ある程度自分の仕事の型も出来てきて、周囲の評価も受けるようになり、このまま疑問も無く順調にキャリアを続けていくことなるかと思われたが、そうではなかった。

この仕事にやりがいがあるかと言われれば、これ以上無いくらいのやりがいがある。病気で苦しむ人が自分の前に来て、何が問題かを自分の知識で見抜き、自分の手で手術を行い、元気になって感謝しながら家に帰っていく。こんなにわかりやすい社会的喜びはあるだろうか。しかし、これは重大な責任の裏返しでもある。まずどんなに厄介そうな病気でも、目の前の患者を断ることは倫理的にも法律的にもできないし、知識や注意力が足らなければ誤診だってする。手術の結果が思うように運ばないこともあれば、癌であれば一定の確率で再発したりもする。責任が重ければ重いほど、うまくいかなかったときの後悔も大きい。その分、自分で無理をして満足できるまで時間を掛けたくなる。医師の長時間労働問題で難しい部分はここである。自分でできる範囲までしかやらないという態度は、医の倫理との間で齟齬が生まれる。

僕の場合も、時間と精神の束縛はかなり感じていた。日中の時間はほぼ手術で消費され、病棟患者の診察や処置は時間外にずれ込む。また当直も月に数回回ってくるし、当直以外でも緊急手術を要する患者がいれば行かなければならない。休日も1日1回は診察し、問題がないことを確認する。自ずと病院から30分以上かかる距離には移動できないのが当たり前になる。オフの間は常に自分の患者が急変するリスクを感じており、精神的にも束縛された状態となってしまう。

 

また、昔から旅への憧れがあり、学生時代は車で遠くへ行くのが好きだった。しかし時間的にも肉体的にも縛られていて、旅への欲求は抑圧の一途をたどっていた。遠方の友人と会おうにも身動きが取れず、不満な思いが募っていた。一方で、身体と精神の制限は強かったものの、健康状態はいたって良好であった。だが突然仕事に来られなくなったり、精神的に病んでしまった医師もいた。自分の精神的安定性にはかなり自信があったが、突然うつ病を発症する可能性は誰にでもあるし、そういう全く感知できないリスクに対する恐怖は感じていた。

 

何よりも、外科医の第一線で活躍している医師たちは、こんな生活を何十年も続けているということが心を打った。圧倒的な知識量が必要とされる内容だし、半分学者のような職業なので、ものすごい時間を掛けて勉強、研究し続けることが何より大切なのである。自分の時間を患者のためにどれだけ割けるか考えているようでは、全く追いつくことの出来ない土俵であった。

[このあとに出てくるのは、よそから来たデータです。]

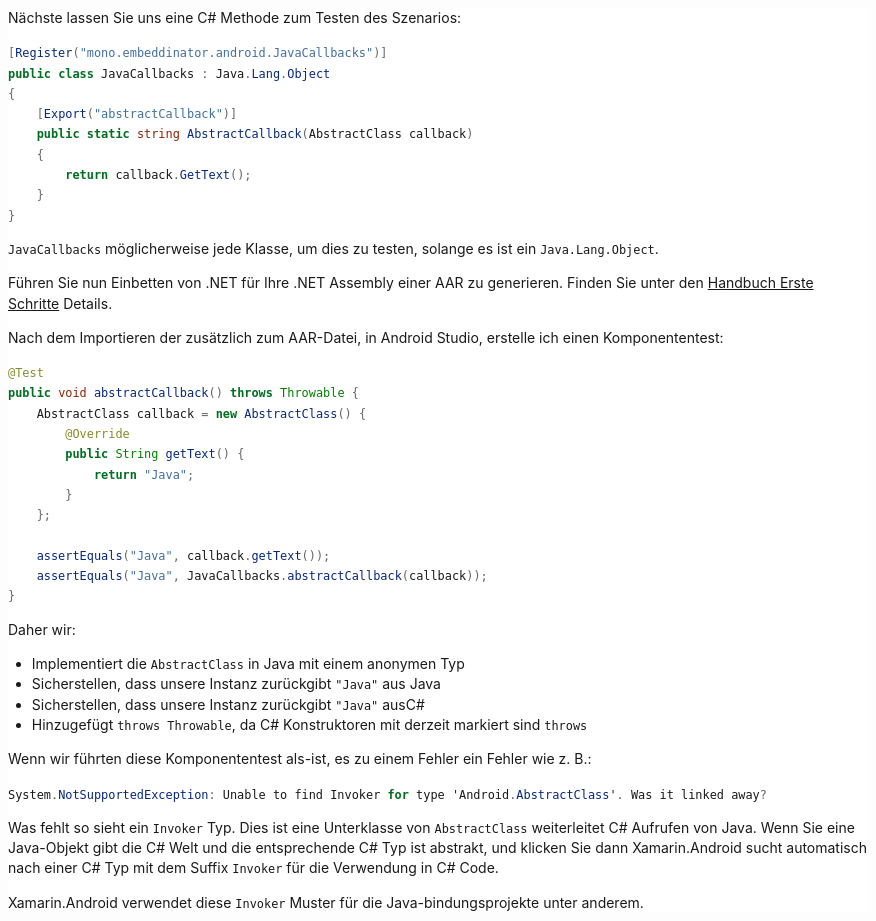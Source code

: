 Nächste lassen Sie uns eine C# Methode zum Testen des Szenarios:

```csharp
[Register("mono.embeddinator.android.JavaCallbacks")]
public class JavaCallbacks : Java.Lang.Object
{
    [Export("abstractCallback")]
    public static string AbstractCallback(AbstractClass callback)
    {
        return callback.GetText();
    }
}
```
`JavaCallbacks` möglicherweise jede Klasse, um dies zu testen, solange es ist ein `Java.Lang.Object`.

Führen Sie nun Einbetten von .NET für Ihre .NET Assembly einer AAR zu generieren. Finden Sie unter den [Handbuch Erste Schritte](~/tools/dotnet-embedding/get-started/java/android.md) Details.

Nach dem Importieren der zusätzlich zum AAR-Datei, in Android Studio, erstelle ich einen Komponententest:

```java
@Test
public void abstractCallback() throws Throwable {
    AbstractClass callback = new AbstractClass() {
        @Override
        public String getText() {
            return "Java";
        }
    };

    assertEquals("Java", callback.getText());
    assertEquals("Java", JavaCallbacks.abstractCallback(callback));
}
```
Daher wir:

- Implementiert die `AbstractClass` in Java mit einem anonymen Typ
- Sicherstellen, dass unsere Instanz zurückgibt `"Java"` aus Java
- Sicherstellen, dass unsere Instanz zurückgibt `"Java"` ausC#
- Hinzugefügt `throws Throwable`, da C# Konstruktoren mit derzeit markiert sind `throws`

Wenn wir führten diese Komponententest als-ist, es zu einem Fehler ein Fehler wie z. B.:

```csharp
System.NotSupportedException: Unable to find Invoker for type 'Android.AbstractClass'. Was it linked away?
```

Was fehlt so sieht ein `Invoker` Typ. Dies ist eine Unterklasse von `AbstractClass` weiterleitet C# Aufrufen von Java. Wenn Sie eine Java-Objekt gibt die C# Welt und die entsprechende C# Typ ist abstrakt, und klicken Sie dann Xamarin.Android sucht automatisch nach einer C# Typ mit dem Suffix `Invoker` für die Verwendung in C# Code.

Xamarin.Android verwendet diese `Invoker` Muster für die Java-bindungsprojekte unter anderem.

どちらの生き方が良いかなんてことを決めることはできない。価値観は人それぞれだからだ。しかし、僕にとって人生のすべてを医学に費やして、医療の進歩のために献身することは、絶対的な幸福とは言えないと思った。

そのうち、自分でできる範囲の中途半端な努力を続けて、だらだらと精神的な抑圧に身体を晒し続けることに耐えられなくなってきた。人生をかけてもいいと思えるほどのビジョンに対して命がけで頑張るのなら、様々なものを犠牲にしても自分の中では満足感があるだろう。しかし自分でそれほどの覚悟がない事、しかし責任の大きさからかなりの努力は要する事に対して、長く続けて満足することはあるだろうか。

 

ここで、どうしてこんなジレンマに陥ってしまったか整理してみよう。

そもそも医師になったのは、安定した仕事で、どこでも働けるからだ。この時点での理想像は、十分な知識、技能があり、身軽に移動してスッとコミュニティに入れる適応力のある医師だ。

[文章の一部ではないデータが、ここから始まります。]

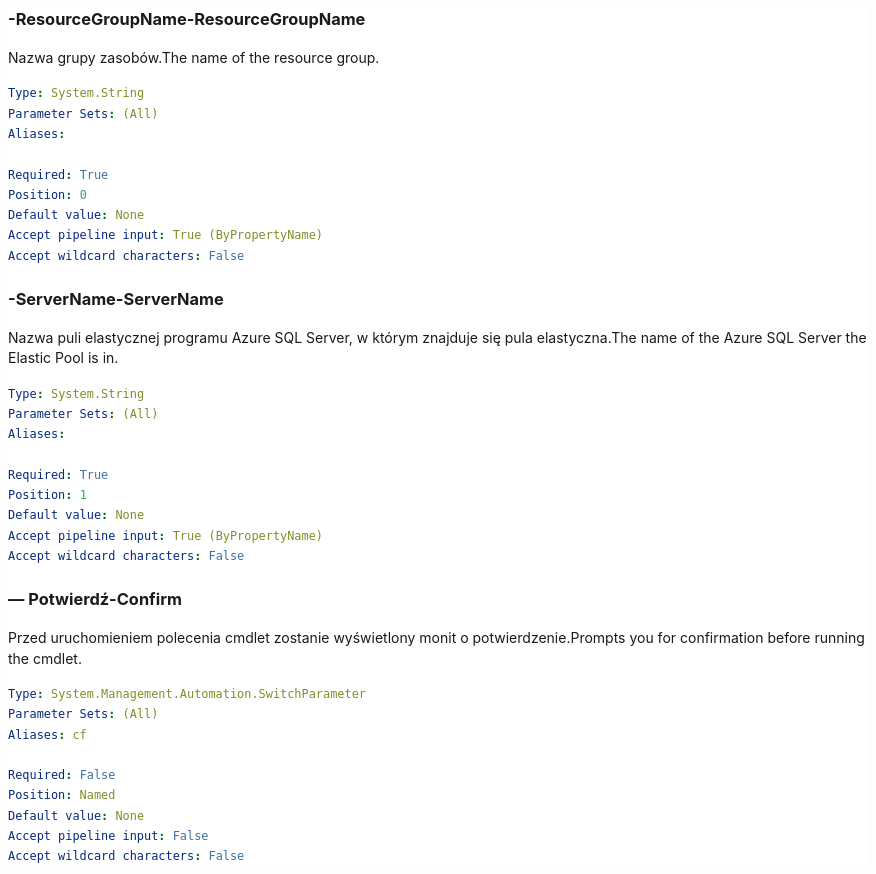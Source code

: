### <span data-ttu-id="5554a-124">-ResourceGroupName</span><span class="sxs-lookup"><span data-stu-id="5554a-124">-ResourceGroupName</span></span>
<span data-ttu-id="5554a-125">Nazwa grupy zasobów.</span><span class="sxs-lookup"><span data-stu-id="5554a-125">The name of the resource group.</span></span>

```yaml
Type: System.String
Parameter Sets: (All)
Aliases:

Required: True
Position: 0
Default value: None
Accept pipeline input: True (ByPropertyName)
Accept wildcard characters: False
```

### <span data-ttu-id="5554a-126">-ServerName</span><span class="sxs-lookup"><span data-stu-id="5554a-126">-ServerName</span></span>
<span data-ttu-id="5554a-127">Nazwa puli elastycznej programu Azure SQL Server, w którym znajduje się pula elastyczna.</span><span class="sxs-lookup"><span data-stu-id="5554a-127">The name of the Azure SQL Server the Elastic Pool is in.</span></span>

```yaml
Type: System.String
Parameter Sets: (All)
Aliases:

Required: True
Position: 1
Default value: None
Accept pipeline input: True (ByPropertyName)
Accept wildcard characters: False
```

### <span data-ttu-id="5554a-128">— Potwierdź</span><span class="sxs-lookup"><span data-stu-id="5554a-128">-Confirm</span></span>
<span data-ttu-id="5554a-129">Przed uruchomieniem polecenia cmdlet zostanie wyświetlony monit o potwierdzenie.</span><span class="sxs-lookup"><span data-stu-id="5554a-129">Prompts you for confirmation before running the cmdlet.</span></span>

```yaml
Type: System.Management.Automation.SwitchParameter
Parameter Sets: (All)
Aliases: cf

Required: False
Position: Named
Default value: None
Accept pipeline input: False
Accept wildcard characters: False
```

しかし、医師という職業自体に、時間的要求が大きく、ワークライフバランスと医の倫理の間に自分で線引をしなければならないという問題点がある。可能な限り最大の努力を続けて医の追求をする医師と、自分の仕事をしっかり割り切ってプライベートを大事にする医師と、その狭間で揺れ動く医師がいる。

そして、自分の価値観で優先されているのは、どこでも働ける身軽さと、旅行や友人、家族と過ごす時間である。

 

こうやって書き出してしまうともう答えは出ているようなものだが、自分の倫理観に嘘をつかず、プライベートを確保するために、僕は医師をやめるという決断に至った。

いつだって、何かを捨てるという決断はとても心が苦しいものだ。大学1年生のときにも似たようなことがあった。その時僕は部活を2つ掛け持ちしていて、さらにバイト兼プレイヤーでビリヤードも熱心に練習していた。それぞれ週に3~4日練習ないし活動していて、なんとか1年頑張ったけれど、活動に顔を出せない機会が増えるにつき、どうにも立ち行かなくなったのだ。それで部活の一方を辞めることにしたのだが、辞めることによってそこで1年間育んできた人間関係や技術を捨ててしまうようで、人生最大の苦しさを味わった。捨てるなんて大げさだと思うかもしれないが、部活をやめた後輩とたまたま会ったときの気まずさは筆舌に尽くしがたいものがある。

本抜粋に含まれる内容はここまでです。